「正座をすると足が短くなる、足の形が悪くなる、膝が悪くなる」など、悪いイメージを持っている人も多いのでは? ところが、専門家の先生によると科学的根拠はないそう。西新宿整形外科クリニックの医師・本間重行さんと、『朝30秒の正座で腰痛が治る』(ダイヤモンド社)の著者で、聖和整骨院の院長でもある金聖一さん、のお二方に聞いてみました。
『正座が足に悪影響』は科学的根拠なし

「現在のところ、正座によって足の形や長さに悪影響があるというエビデンス(科学的根拠)はありません。」と、本間さん。
ではなぜ、正座をすると足が短くなるといった風説が生まれたのでしょうか?
「生活様式が欧米化する前は、正座をする機会は今より多かったと考えられます。当時と現代で比べると、日本人の平均身長が明らかに高くなっているため、『正座のせい』という風説が流布したのかもしれません。しかし、平均身長が伸びた要因は、戦後に栄養状態が改善したことが最も大きいでしょう。特に、3歳〜4歳の栄養状態はその後の成人身長に大きな影響を与えます。ただし、身長や足の長さは、8割が遺伝的に決定しており、残りの2割が環境的要因です。」(本間さん)

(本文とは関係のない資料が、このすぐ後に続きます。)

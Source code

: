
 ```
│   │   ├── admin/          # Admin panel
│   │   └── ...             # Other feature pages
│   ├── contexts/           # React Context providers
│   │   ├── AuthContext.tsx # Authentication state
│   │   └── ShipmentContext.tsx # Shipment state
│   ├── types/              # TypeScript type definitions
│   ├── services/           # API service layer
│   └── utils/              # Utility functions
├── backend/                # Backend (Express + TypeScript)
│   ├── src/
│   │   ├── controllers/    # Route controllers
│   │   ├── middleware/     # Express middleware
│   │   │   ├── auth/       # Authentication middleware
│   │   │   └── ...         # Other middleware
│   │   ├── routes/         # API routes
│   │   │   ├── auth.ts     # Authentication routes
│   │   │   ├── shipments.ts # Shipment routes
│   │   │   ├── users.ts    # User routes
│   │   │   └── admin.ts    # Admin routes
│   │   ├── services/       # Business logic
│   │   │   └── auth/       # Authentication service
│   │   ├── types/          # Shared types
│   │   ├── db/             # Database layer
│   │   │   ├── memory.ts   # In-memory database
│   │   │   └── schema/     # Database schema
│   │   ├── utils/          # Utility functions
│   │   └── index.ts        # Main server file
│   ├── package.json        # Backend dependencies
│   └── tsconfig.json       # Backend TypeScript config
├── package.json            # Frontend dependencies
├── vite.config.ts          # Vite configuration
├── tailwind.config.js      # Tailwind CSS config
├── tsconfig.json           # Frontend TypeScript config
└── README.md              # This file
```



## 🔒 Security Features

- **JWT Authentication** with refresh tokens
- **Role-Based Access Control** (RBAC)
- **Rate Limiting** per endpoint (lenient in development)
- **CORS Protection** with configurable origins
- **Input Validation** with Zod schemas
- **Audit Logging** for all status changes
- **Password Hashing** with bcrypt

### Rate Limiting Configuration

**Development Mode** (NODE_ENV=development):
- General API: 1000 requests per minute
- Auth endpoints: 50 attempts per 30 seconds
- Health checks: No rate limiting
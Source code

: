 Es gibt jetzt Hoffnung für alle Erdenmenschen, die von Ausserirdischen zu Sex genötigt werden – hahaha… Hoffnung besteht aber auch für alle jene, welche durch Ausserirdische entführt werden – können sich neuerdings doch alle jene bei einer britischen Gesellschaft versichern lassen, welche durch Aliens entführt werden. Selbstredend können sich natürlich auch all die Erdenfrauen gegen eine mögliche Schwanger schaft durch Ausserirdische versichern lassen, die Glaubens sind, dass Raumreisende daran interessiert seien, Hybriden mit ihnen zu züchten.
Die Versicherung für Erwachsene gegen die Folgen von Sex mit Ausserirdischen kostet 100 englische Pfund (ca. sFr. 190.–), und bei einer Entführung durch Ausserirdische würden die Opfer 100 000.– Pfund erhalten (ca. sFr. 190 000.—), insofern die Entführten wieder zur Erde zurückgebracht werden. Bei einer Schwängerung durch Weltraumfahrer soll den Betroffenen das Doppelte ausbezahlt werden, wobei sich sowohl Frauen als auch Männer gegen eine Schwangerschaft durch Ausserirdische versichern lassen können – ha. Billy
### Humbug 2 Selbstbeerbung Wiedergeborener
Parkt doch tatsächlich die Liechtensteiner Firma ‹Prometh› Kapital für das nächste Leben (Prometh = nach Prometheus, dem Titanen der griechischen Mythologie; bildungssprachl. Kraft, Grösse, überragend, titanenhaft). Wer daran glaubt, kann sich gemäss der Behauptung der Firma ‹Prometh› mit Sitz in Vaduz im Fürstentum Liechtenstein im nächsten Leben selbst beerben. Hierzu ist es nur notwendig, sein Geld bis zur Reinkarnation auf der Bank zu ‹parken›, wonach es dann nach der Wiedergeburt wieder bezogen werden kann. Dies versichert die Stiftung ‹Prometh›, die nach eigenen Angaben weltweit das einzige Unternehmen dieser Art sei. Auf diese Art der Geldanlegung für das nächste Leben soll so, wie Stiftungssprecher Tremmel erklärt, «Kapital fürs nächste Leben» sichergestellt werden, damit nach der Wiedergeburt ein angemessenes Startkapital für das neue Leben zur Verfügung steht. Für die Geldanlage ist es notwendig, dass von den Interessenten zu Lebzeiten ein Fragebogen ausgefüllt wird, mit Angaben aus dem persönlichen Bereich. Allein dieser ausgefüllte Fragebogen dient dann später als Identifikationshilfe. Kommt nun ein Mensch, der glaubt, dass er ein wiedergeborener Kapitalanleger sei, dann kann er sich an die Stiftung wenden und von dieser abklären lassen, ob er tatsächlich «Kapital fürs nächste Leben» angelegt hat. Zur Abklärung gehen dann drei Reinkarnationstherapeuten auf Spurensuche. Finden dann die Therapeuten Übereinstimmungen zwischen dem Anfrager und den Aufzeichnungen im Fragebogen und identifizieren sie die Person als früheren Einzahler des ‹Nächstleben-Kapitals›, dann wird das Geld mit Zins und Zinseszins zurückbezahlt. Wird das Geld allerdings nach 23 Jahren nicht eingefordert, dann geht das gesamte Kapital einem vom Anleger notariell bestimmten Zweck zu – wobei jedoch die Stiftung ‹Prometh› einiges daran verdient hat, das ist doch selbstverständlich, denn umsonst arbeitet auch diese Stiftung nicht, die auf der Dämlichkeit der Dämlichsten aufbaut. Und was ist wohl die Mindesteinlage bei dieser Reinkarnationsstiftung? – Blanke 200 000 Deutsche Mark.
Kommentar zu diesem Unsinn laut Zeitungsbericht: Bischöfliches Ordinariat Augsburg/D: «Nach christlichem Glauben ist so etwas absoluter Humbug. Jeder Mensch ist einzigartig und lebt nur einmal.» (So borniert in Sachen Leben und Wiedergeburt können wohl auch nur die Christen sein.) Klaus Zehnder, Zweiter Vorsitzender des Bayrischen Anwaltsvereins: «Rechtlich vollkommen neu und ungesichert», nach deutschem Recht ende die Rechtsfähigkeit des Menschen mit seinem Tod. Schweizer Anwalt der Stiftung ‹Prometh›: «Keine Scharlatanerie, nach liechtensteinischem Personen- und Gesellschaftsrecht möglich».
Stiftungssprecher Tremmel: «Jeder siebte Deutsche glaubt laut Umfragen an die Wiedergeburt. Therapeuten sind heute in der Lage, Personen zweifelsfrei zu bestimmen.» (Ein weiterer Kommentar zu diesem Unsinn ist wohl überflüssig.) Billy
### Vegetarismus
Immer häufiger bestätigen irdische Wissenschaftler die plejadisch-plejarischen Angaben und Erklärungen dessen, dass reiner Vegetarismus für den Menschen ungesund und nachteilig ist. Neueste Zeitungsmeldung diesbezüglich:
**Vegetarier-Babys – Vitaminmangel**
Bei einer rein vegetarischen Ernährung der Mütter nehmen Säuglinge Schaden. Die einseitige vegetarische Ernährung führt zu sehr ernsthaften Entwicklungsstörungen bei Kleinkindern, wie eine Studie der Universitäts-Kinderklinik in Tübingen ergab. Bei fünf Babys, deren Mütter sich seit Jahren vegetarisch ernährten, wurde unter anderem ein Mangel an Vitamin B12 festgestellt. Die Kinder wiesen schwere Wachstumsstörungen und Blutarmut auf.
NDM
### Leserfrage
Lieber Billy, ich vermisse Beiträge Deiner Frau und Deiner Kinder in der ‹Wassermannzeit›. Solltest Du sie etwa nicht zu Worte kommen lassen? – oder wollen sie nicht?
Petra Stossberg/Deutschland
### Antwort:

日本人が正座をしなくなったタイミングと、平均身長が伸びたタイミングが偶然一致したということなんですね。
正座をすると足が痛むのは、身体のゆがみやねんざが原因
正座が足の長さに影響がないのは分かりましたが、年配の方の中には、正座をすると足が痛むという人も多いと思います。正座は、やはり膝などに負担をかけているのでしょうか。柔道整復師の金聖一さんに訊いてみました。
「正座と足の痛みは関係ありません。年を取ってきて、足が悪くなったり関節が固くなってくると、正座をしたときに痛いと感じるようになります。病院で『正座をすると膝が痛む』と相談すると『では、正座をしないでください』と言われるでしょう。そのため、「正座」=「足が痛くなる」という考えになったのではないでしょうか。」(金さん)
「正座で痛みを感じる人には、ねんざをしっかりと直さないまま放っておいたり、生活習慣によって身体がゆがんで、足の骨や関節が曲がったままで過ごしている人が多く見受けられます。普段は痛みがなくても、関節や骨が曲がったままなので、30秒でも正座をすると痛むのです。」(金さん)
正座で足に悪い影響はなく、ねんざなど怪我をしたらしっかりと直すとともに、正しい姿勢を保つなど、生活習慣の見直しが大切なのですね。
間違えた姿勢の正座は膝を痛める危険性も

金先生によると、間違った正座を続けていると身体がゆがむこともあるそうです。正しい正座とはどんなものなのでしょうか?
「長い時間正座をするなら、かかとを少し広げて座ってかまいません。足を少し重ね、ときどき左右の足を入れ替えます。よくないのは、足が重ならないくらいかかとを広げてしまうこと。足をねじ曲げている状態になり、膝を痛めます。腰が沈むので、姿勢も悪くなります。ただし、『足が痺れる』というのは正常。足の甲には太い血管が通っているので、圧迫されれば痺れます。」(金さん)
また、金さんが著書などで推奨している「かかとを揃える正座」を毎朝30秒行うことは、さらによい影響があるのだとか。
「私が推奨している正座は、かかとをぴったりと付ける座り方。つま先が1センチほど離れるといいのですが、くっついていてもいいでしょう。30秒が目安です。かかとを揃える正座をすると、足がまっすぐにリセットされます。そして、身体の交感神経を高め、血流が促進されます。下半身に圧がかかって血流が悪くなることで、身体が血を流そうと働き始めるのです。」(金さん)
目覚めの悪い子どもなどは、朝正座をすると目覚めがよくなるそうです。
最近は、和室がない家庭も増えてきて、子どもたちが正座をする機会も減ってきています。しかし、正座は書道や茶法の他、柔道・剣道など日本文化に欠かせないもの。日本人の礼儀作法を学ぶきっかけにも繋がります。正座を通し、心身ともにまっすぐゆがみのない身体で成長して欲しいものですね。